PROBLEM TO WORK ON —
Locate the line that contains "Das Flächenträgheitsmoment gibt", then copy it and all later lines of the data below exactly, through the last one.

Data extracted from a collection
=== Section Start ===

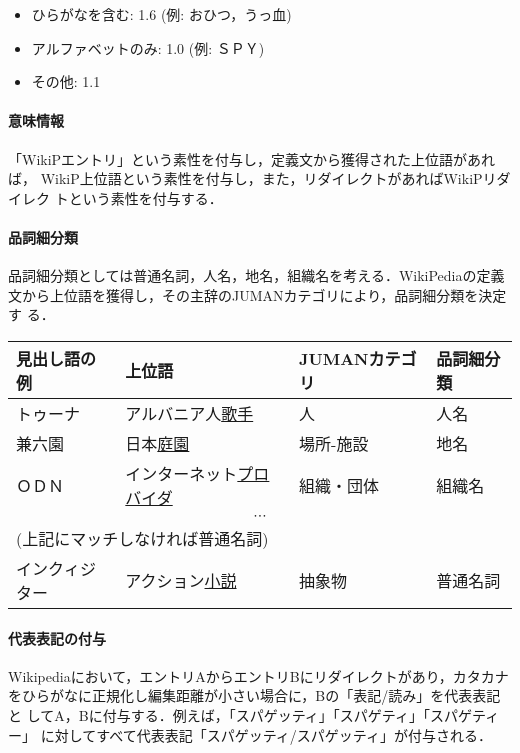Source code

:\documentclass[a4j,titlepage]{jarticle}
\begin{document}
\begin{itemize}
 \item ひらがなを含む: 1.6 (例: おひつ，うっ血)
 \item アルファベットのみ: 1.0 (例: ＳＰＹ)
 \item その他: 1.1
\end{itemize}

\paragraph{意味情報}

「WikiPエントリ」という素性を付与し，定義文から獲得された上位語があれば，
WikiP上位語という素性を付与し，また，リダイレクトがあればWikiPリダイレク
トという素性を付与する．

\paragraph{品詞細分類}

品詞細分類としては普通名詞，人名，地名，組織名を考える．WikiPediaの定義
文から上位語を獲得し，その主辞のJUMANカテゴリにより，品詞細分類を決定す
る．

\begin{center}
\begin{tabular}{llll}\hline
見出し語の例 & 上位語 & JUMANカテゴリ & 品詞細分類 \\\hline
トゥーナ & アルバニア人\underline{歌手} & 人 & 人名 \\
兼六園 & 日本\underline{庭園} & 場所-施設 & 地名\\ 
ＯＤＮ & インターネット\underline{プロバイダ} & 組織・団体 & 組織名  \\
\multicolumn{4}{c}{$\cdots$}\\
\multicolumn{4}{l}{(上記にマッチしなければ普通名詞)}\\
インクィジター & アクション\underline{小説} & 抽象物 & 普通名詞  \\
\hline
 \end{tabular}
\end{center}

\paragraph{代表表記の付与}

Wikipediaにおいて，エントリAからエントリBにリダイレクトがあり，カタカナ
をひらがなに正規化し編集距離が小さい場合に，Bの「表記/読み」を代表表記と
してA，Bに付与する．例えば，「スパゲッティ」「スパゲティ」「スパゲティー」
に対してすべて代表表記「スパゲッティ/スパゲッティ」が付与される．
\end{document}
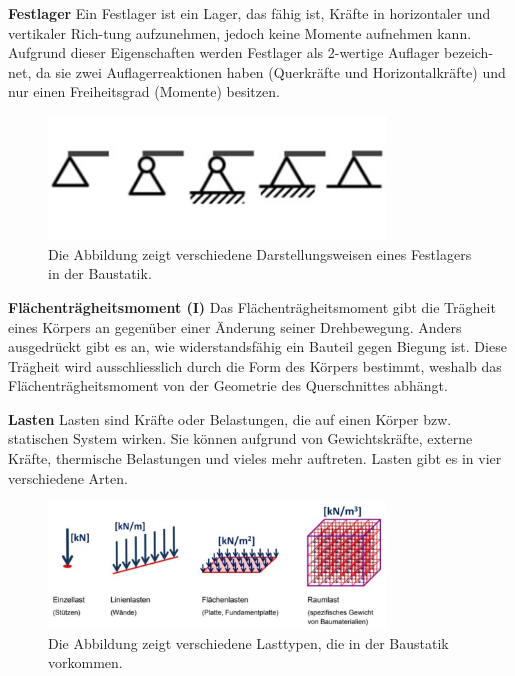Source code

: \textbf{Festlager}
Ein Festlager ist ein Lager, das fähig ist, Kräfte in horizontaler und vertikaler Rich-tung aufzunehmen, jedoch keine Momente aufnehmen kann.
Aufgrund dieser Eigenschaften werden Festlager als 2-wertige Auflager bezeich-net, da sie zwei Auflagerreaktionen haben (Querkräfte und Horizontalkräfte) und nur einen Freiheitsgrad (Momente) besitzen.
\begin{figure} [h]
	\centering
	\includegraphics[width=0.8\textwidth]{papers/balken/images/teil1/Festlager.jpg}
	\caption{Die Abbildung zeigt verschiedene Darstellungsweisen eines Festlagers in der Baustatik.}
	\label{fig:Die Abbildung zeigt verschiedene Darstellungsweisen eines Festlagers in der Baustatik.}
\end{figure}

\textbf{Flächenträgheitsmoment (I)}
Das Flächenträgheitsmoment gibt die Trägheit eines Körpers an gegenüber einer Änderung seiner Drehbewegung.
Anders ausgedrückt gibt es an, wie widerstandsfähig ein Bauteil gegen Biegung ist.
Diese Trägheit wird ausschliesslich durch die Form des Körpers bestimmt, weshalb das Flächenträgheitsmoment von der Geometrie des Querschnittes abhängt.

\textbf{Lasten}
Lasten sind Kräfte oder Belastungen, die auf einen Körper bzw. statischen System wirken.
Sie können aufgrund von Gewichtskräfte, externe Kräfte, thermische Belastungen und vieles mehr auftreten.
Lasten gibt es in vier verschiedene Arten.
\begin{figure} [h]
	\centering
	\includegraphics[width=0.8\textwidth]{papers/balken/images/teil1/Lasten.jpg}
	\caption{Die Abbildung zeigt verschiedene Lasttypen, die in der Baustatik vorkommen.}
	\label{fig:Die Abbildung zeigt verschiedene Lasttypen, die in der Baustatik vorkommen.}
\end{figure}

=== Section End ===

RESPONSE FOR THIS EXERCISE —
Das Flächenträgheitsmoment gibt die Trägheit eines Körpers an gegenüber einer Änderung seiner Drehbewegung.
Anders ausgedrückt gibt es an, wie widerstandsfähig ein Bauteil gegen Biegung ist.
Diese Trägheit wird ausschliesslich durch die Form des Körpers bestimmt, weshalb das Flächenträgheitsmoment von der Geometrie des Querschnittes abhängt.

\textbf{Lasten}
Lasten sind Kräfte oder Belastungen, die auf einen Körper bzw. statischen System wirken.
Sie können aufgrund von Gewichtskräfte, externe Kräfte, thermische Belastungen und vieles mehr auftreten.
Lasten gibt es in vier verschiedene Arten.
\begin{figure} [h]
	\centering
	\includegraphics[width=0.8\textwidth]{papers/balken/images/teil1/Lasten.jpg}
	\caption{Die Abbildung zeigt verschiedene Lasttypen, die in der Baustatik vorkommen.}
	\label{fig:Die Abbildung zeigt verschiedene Lasttypen, die in der Baustatik vorkommen.}
\end{figure}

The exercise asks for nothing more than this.